__TASK BRIEF__
Please copy the lines below, exactly as they are, from the one with "# SW Engineering CSC648-848-03 Summer 2025" through the one with "No authorization required", and leave out the pictures.

__Data items__
------------------------------------------------------------
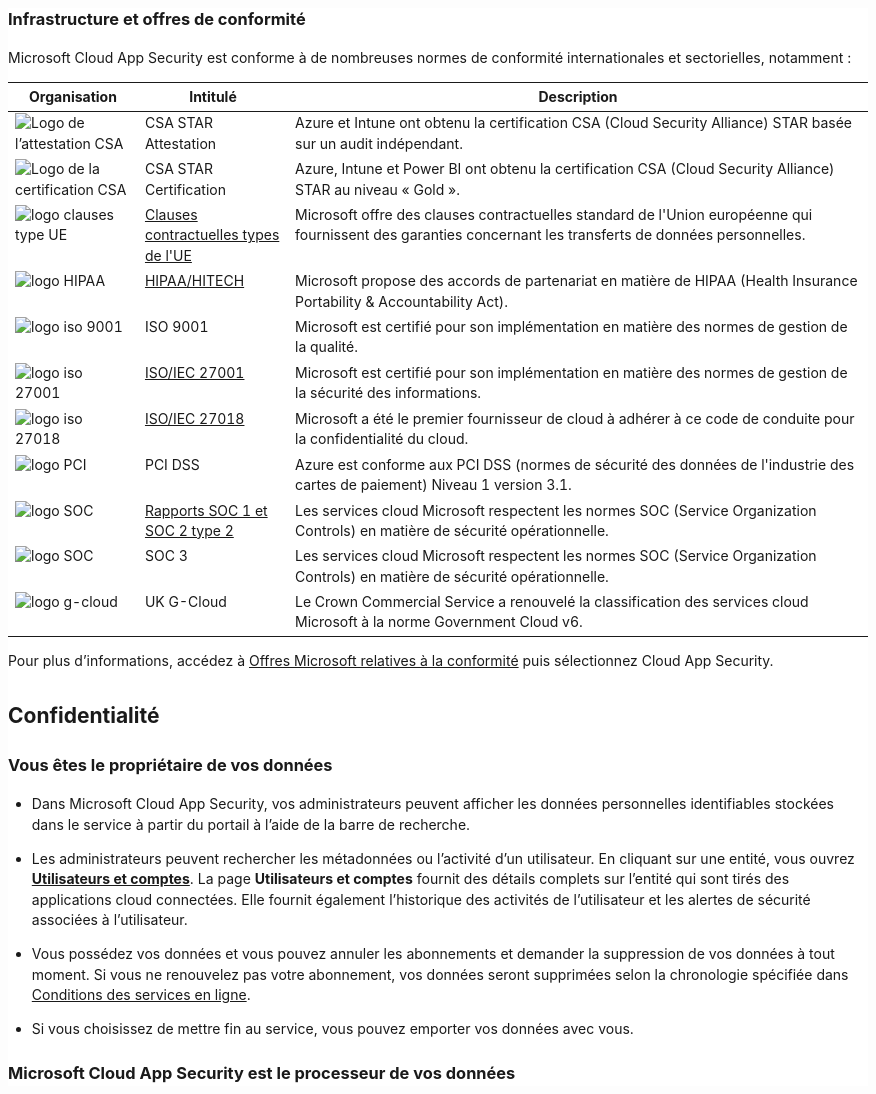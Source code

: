 ### <a name="compliance-framework-and-offerings"></a>Infrastructure et offres de conformité

Microsoft Cloud App Security est conforme à de nombreuses normes de conformité internationales et sectorielles, notamment :

| Organisation |Intitulé|Description|
|----|----|----|
|![Logo de l’attestation CSA](media/csastar-attest.png)|CSA STAR Attestation|Azure et Intune ont obtenu la certification CSA (Cloud Security Alliance) STAR basée sur un audit indépendant.|
|![Logo de la certification CSA](media/csastar.png)|CSA STAR Certification|Azure, Intune et Power BI ont obtenu la certification CSA (Cloud Security Alliance) STAR au niveau « Gold ».|
|![logo clauses type UE](media/eu-model-icon.png)|[Clauses contractuelles types de l'UE](https://www.microsoft.com/trustcenter/compliance/eu-model-clauses)|Microsoft offre des clauses contractuelles standard de l'Union européenne qui fournissent des garanties concernant les transferts de données personnelles.|
|![logo HIPAA](media/hipaa-logo.png)|[HIPAA/HITECH](https://www\.microsoft\.com/trustcenter/compliance/hipaa)|Microsoft propose des accords de partenariat en matière de HIPAA (Health Insurance Portability & Accountability Act).|
|![logo iso 9001](media/iso-9001.png)|ISO 9001|Microsoft est certifié pour son implémentation en matière des normes de gestion de la qualité.|
|![logo iso 27001](media/iso-27001.png)|[ISO/IEC 27001](https://www\.microsoft\.com/trustcenter/compliance/iso-iec-27001)|Microsoft est certifié pour son implémentation en matière des normes de gestion de la sécurité des informations.|
|![logo iso 27018](media/iso-27018.png)|[ISO/IEC 27018](https://www\.microsoft\.com/trustcenter/compliance/iso-iec-27018)|Microsoft a été le premier fournisseur de cloud à adhérer à ce code de conduite pour la confidentialité du cloud.|
|![logo PCI](media/pci-logo.png)|PCI DSS|Azure est conforme aux PCI DSS (normes de sécurité des données de l'industrie des cartes de paiement) Niveau 1 version 3.1.|
|![logo SOC](media/soc-logo.png)|[Rapports SOC 1 et SOC 2 type 2](https://www\.microsoft\.com/trustcenter/compliance/soc)|Les services cloud Microsoft respectent les normes SOC (Service Organization Controls) en matière de sécurité opérationnelle.|
|![logo SOC](media/soc-logo.png)|SOC 3|Les services cloud Microsoft respectent les normes SOC (Service Organization Controls) en matière de sécurité opérationnelle.|
|![logo g-cloud](media/g-cloud.png)|UK G-Cloud|Le Crown Commercial Service a renouvelé la classification des services cloud Microsoft à la norme Government Cloud v6.|



Pour plus d’informations, accédez à [Offres Microsoft relatives à la conformité](https://www\.microsoft\.com/trustcenter/compliance/complianceofferings) puis sélectionnez Cloud App Security.  

## <a name="privacy"></a>Confidentialité

### <a name="youre-the-owner-of-your-data"></a>Vous êtes le propriétaire de vos données

- Dans Microsoft Cloud App Security, vos administrateurs peuvent afficher les données personnelles identifiables stockées dans le service à partir du portail à l’aide de la barre de recherche.
- Les administrateurs peuvent rechercher les métadonnées ou l’activité d’un utilisateur. En cliquant sur une entité, vous ouvrez [**Utilisateurs et comptes**](accounts.md). La page **Utilisateurs et comptes** fournit des détails complets sur l’entité qui sont tirés des applications cloud connectées. Elle fournit également l’historique des activités de l’utilisateur et les alertes de sécurité associées à l’utilisateur.

- Vous possédez vos données et vous pouvez annuler les abonnements et demander la suppression de vos données à tout moment. Si vous ne renouvelez pas votre abonnement, vos données seront supprimées selon la chronologie spécifiée dans [Conditions des services en ligne](https://www.microsoftvolumelicensing.com/DocumentSearch.aspx?Mode=3&DocumentTypeId=31).

- Si vous choisissez de mettre fin au service, vous pouvez emporter vos données avec vous.

### <a name="microsoft-cloud-app-security-is-the-processor-of-your-data"></a>Microsoft Cloud App Security est le processeur de vos données
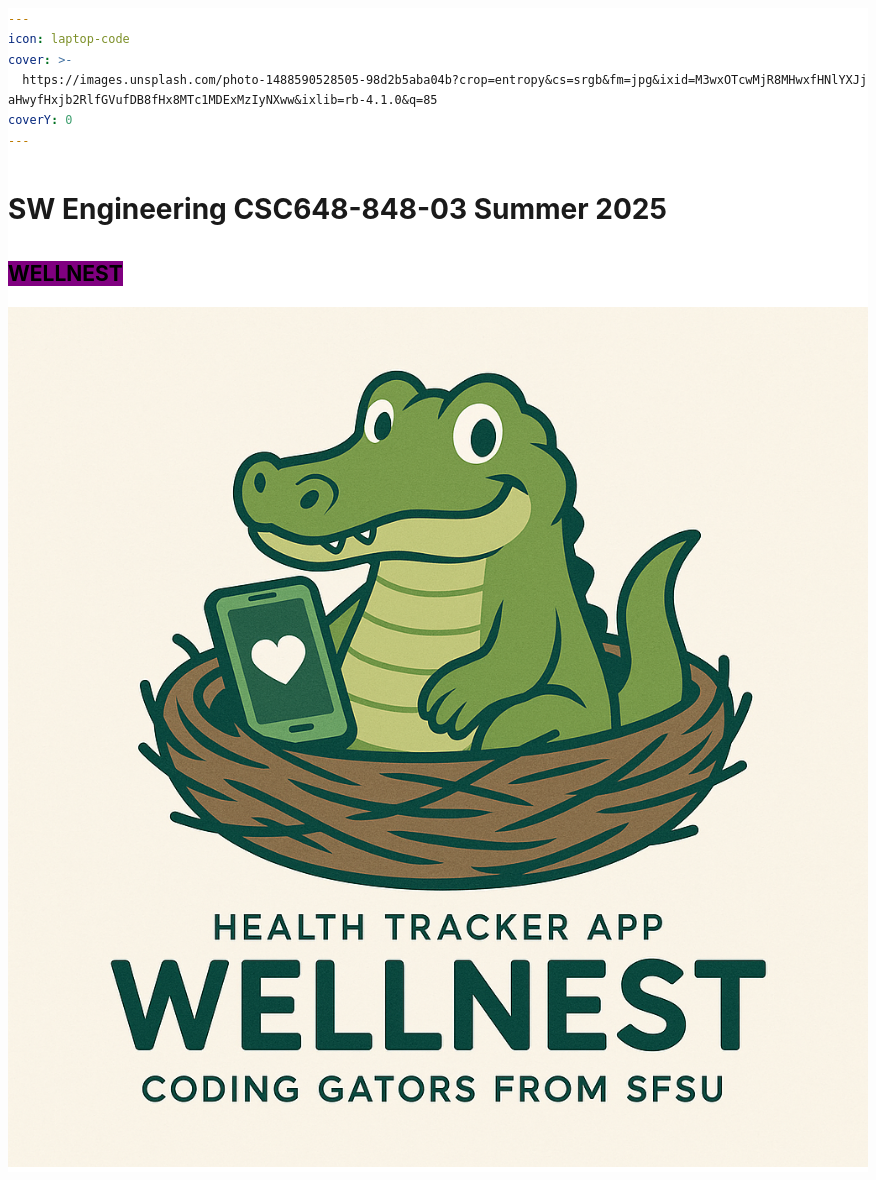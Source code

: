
 ```yaml
---
icon: laptop-code
cover: >-
  https://images.unsplash.com/photo-1488590528505-98d2b5aba04b?crop=entropy&cs=srgb&fm=jpg&ixid=M3wxOTcwMjR8MHwxfHNlYXJjaHwyfHxjb2RlfGVufDB8fHx8MTc1MDExMzIyNXww&ixlib=rb-4.1.0&q=85
coverY: 0
---
```


# SW Engineering CSC648-848-03 Summer 2025

## &#x20;                                                       <mark style="background-color:purple;">WELLNEST</mark>                                                  &#x20;

!["A Habit Tracker for Gators"](.gitbook/assets/wellnest.png)
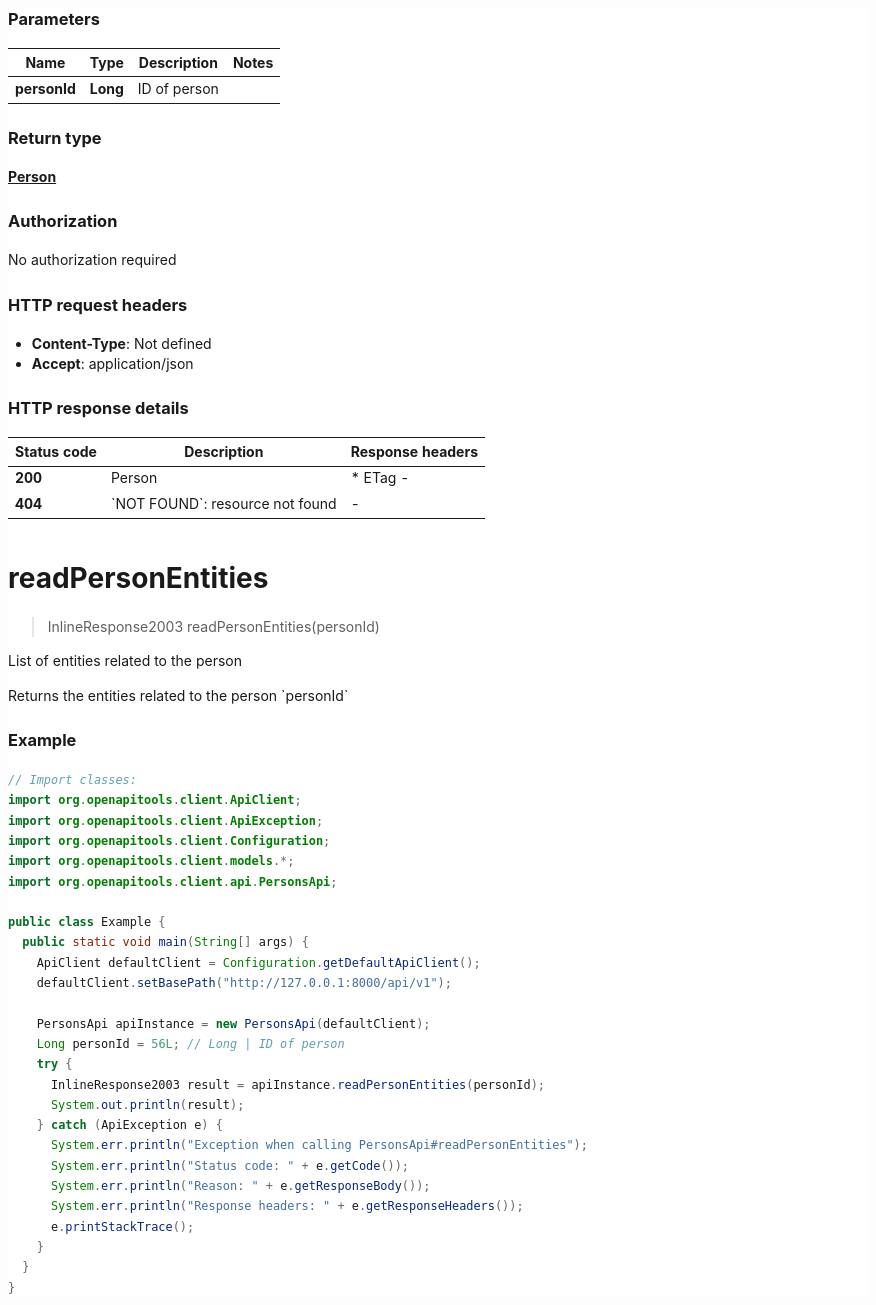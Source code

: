 ### Parameters

Name | Type | Description  | Notes
------------- | ------------- | ------------- | -------------
 **personId** | **Long**| ID of person |

### Return type

[**Person**](Person.md)

### Authorization

No authorization required

### HTTP request headers

 - **Content-Type**: Not defined
 - **Accept**: application/json

### HTTP response details
| Status code | Description | Response headers |
|-------------|-------------|------------------|
**200** | Person |  * ETag -  <br>  |
**404** | &#x60;NOT FOUND&#x60;: resource not found |  -  |

<a name="readPersonEntities"></a>
# **readPersonEntities**
> InlineResponse2003 readPersonEntities(personId)

List of entities related to the person

Returns the entities related to the person &#x60;personId&#x60;

### Example
```java
// Import classes:
import org.openapitools.client.ApiClient;
import org.openapitools.client.ApiException;
import org.openapitools.client.Configuration;
import org.openapitools.client.models.*;
import org.openapitools.client.api.PersonsApi;

public class Example {
  public static void main(String[] args) {
    ApiClient defaultClient = Configuration.getDefaultApiClient();
    defaultClient.setBasePath("http://127.0.0.1:8000/api/v1");

    PersonsApi apiInstance = new PersonsApi(defaultClient);
    Long personId = 56L; // Long | ID of person
    try {
      InlineResponse2003 result = apiInstance.readPersonEntities(personId);
      System.out.println(result);
    } catch (ApiException e) {
      System.err.println("Exception when calling PersonsApi#readPersonEntities");
      System.err.println("Status code: " + e.getCode());
      System.err.println("Reason: " + e.getResponseBody());
      System.err.println("Response headers: " + e.getResponseHeaders());
      e.printStackTrace();
    }
  }
}
```

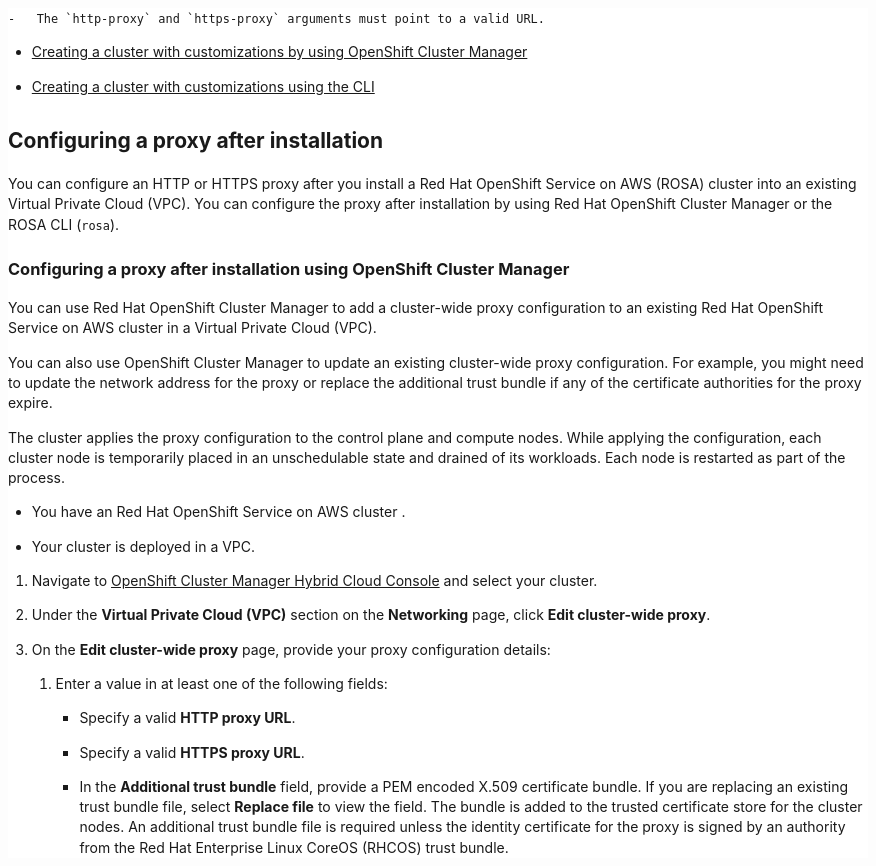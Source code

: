     -   The `http-proxy` and `https-proxy` arguments must point to a valid URL.



-   [Creating a cluster with customizations by using OpenShift Cluster Manager](https://access.redhat.com/documentation/en-us/red_hat_openshift_service_on_aws/4/html-single/installing_accessing_and_deleting_rosa_clusters/#rosa-sts-creating-cluster-customizations-ocm_rosa-sts-creating-a-cluster-with-customizations)

-   [Creating a cluster with customizations using the CLI](https://access.redhat.com/documentation/en-us/red_hat_openshift_service_on_aws/4/html-single/installing_accessing_and_deleting_rosa_clusters/#rosa-sts-creating-cluster-customizations-cli_rosa-sts-creating-a-cluster-with-customizations)

## Configuring a proxy after installation

You can configure an HTTP or HTTPS proxy after you install a Red Hat OpenShift Service on AWS (ROSA) cluster into an existing Virtual Private Cloud (VPC). You can configure the proxy after installation by using Red Hat OpenShift Cluster Manager or the ROSA CLI (`rosa`).

### Configuring a proxy after installation using OpenShift Cluster Manager

You can use Red Hat OpenShift Cluster Manager to add a cluster-wide proxy configuration to an existing Red Hat OpenShift Service on AWS cluster in a Virtual Private Cloud (VPC).

You can also use OpenShift Cluster Manager to update an existing cluster-wide proxy configuration. For example, you might need to update the network address for the proxy or replace the additional trust bundle if any of the certificate authorities for the proxy expire.



The cluster applies the proxy configuration to the control plane and compute nodes. While applying the configuration, each cluster node is temporarily placed in an unschedulable state and drained of its workloads. Each node is restarted as part of the process.



-   You have an Red Hat OpenShift Service on AWS cluster .

-   Your cluster is deployed in a VPC.

1.  Navigate to [OpenShift Cluster Manager Hybrid Cloud Console](https://console.redhat.com/openshift) and select your cluster.

2.  Under the **Virtual Private Cloud (VPC)** section on the **Networking** page, click **Edit cluster-wide proxy**.

3.  On the **Edit cluster-wide proxy** page, provide your proxy configuration details:

    1.  Enter a value in at least one of the following fields:

        -   Specify a valid **HTTP proxy URL**.

        -   Specify a valid **HTTPS proxy URL**.

        -   In the **Additional trust bundle** field, provide a PEM encoded X.509 certificate bundle. If you are replacing an existing trust bundle file, select **Replace file** to view the field. The bundle is added to the trusted certificate store for the cluster nodes. An additional trust bundle file is required unless the identity certificate for the proxy is signed by an authority from the Red Hat Enterprise Linux CoreOS (RHCOS) trust bundle.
------------------------------------------------------------
__ANSWER BELOW__
# SW Engineering CSC648-848-03 Summer 2025

## &#x20;                                                       <mark style="background-color:purple;">WELLNEST</mark>                                                  &#x20;

!["A Habit Tracker for Gators"](.gitbook/assets/wellnest.png)
Source code

: ### Parameters

Name | Type | Description  | Notes
------------- | ------------- | ------------- | -------------
 **personId** | **Long**| ID of person |

### Return type

[**Person**](Person.md)

### Authorization

No authorization required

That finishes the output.